- Working data:
▼

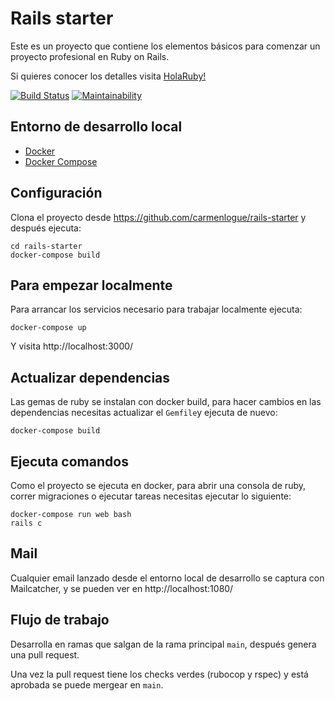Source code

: # Rails starter

Este es un proyecto que contiene los elementos básicos para comenzar un proyecto profesional en Ruby on Rails.

Si quieres conocer los detalles visita [HolaRuby!](https://holaruby.com/starter_list)

[![Build Status](https://app.travis-ci.com/carmenlogue/rails-starter.svg?branch=main)](https://app.travis-ci.com/carmenlogue/rails-starter)
[![Maintainability](https://api.codeclimate.com/v1/badges/018bfc8519adf41a80a9/maintainability)](https://codeclimate.com/github/carmenlogue/rails-starter/maintainability)

## Entorno de desarrollo local

- [Docker](https://docs.docker.com/install/)
- [Docker Compose](https://docs.docker.com/compose/install/)

## Configuración

Clona el proyecto desde https://github.com/carmenlogue/rails-starter y después ejecuta:
    
    cd rails-starter
    docker-compose build

## Para empezar localmente

Para arrancar los servicios necesario para trabajar localmente ejecuta:

    docker-compose up

Y visita http://localhost:3000/

## Actualizar dependencias

Las gemas de ruby se instalan con docker build, para hacer cambios en las dependencias necesitas actualizar el `Gemfile`y ejecuta de nuevo:

    docker-compose build

## Ejecuta comandos

Como el proyecto se ejecuta en docker, para abrir una consola de ruby, correr migraciones o ejecutar tareas necesitas ejecutar lo siguiente:

    docker-compose run web bash
    rails c

## Mail

Cualquier email lanzado desde el entorno local de desarrollo se captura con Mailcatcher, y se pueden ver en http://localhost:1080/

## Flujo de trabajo

Desarrolla en ramas que salgan de la rama principal `main`, después genera una pull request.

Una vez la pull request tiene los checks verdes (rubocop y rspec) y está aprobada se puede mergear en `main`.
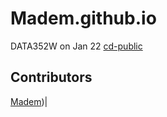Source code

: # Madem.github.io
DATA352W on Jan 22
[cd-public](https://cd-public.github.io/)
## Contributors
[Madem](https://Madem-ethf24.github.io/))|

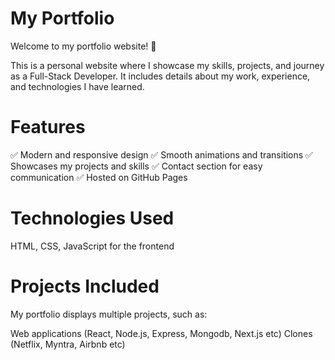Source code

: # My Portfolio 

Welcome to my portfolio website! 🚀

This is a personal website where I showcase my skills, projects, and journey as a Full-Stack Developer. It includes details about my work, experience, and technologies I have learned.

# Features
✅ Modern and responsive design
✅ Smooth animations and transitions
✅ Showcases my projects and skills
✅ Contact section for easy communication
✅ Hosted on GitHub Pages

# Technologies Used
HTML, CSS, JavaScript for the frontend

# Projects Included
My portfolio displays multiple projects, such as:

Web applications (React, Node.js, Express, Mongodb, Next.js etc)
Clones (Netflix, Myntra, Airbnb etc)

▲

- Aim of the exercise: Where does "visita" appear in the listing? Show every line that has it.

- Completed exercise:
Si quieres conocer los detalles visita [HolaRuby!](https://holaruby.com/starter_list)
Y visita http://localhost:3000/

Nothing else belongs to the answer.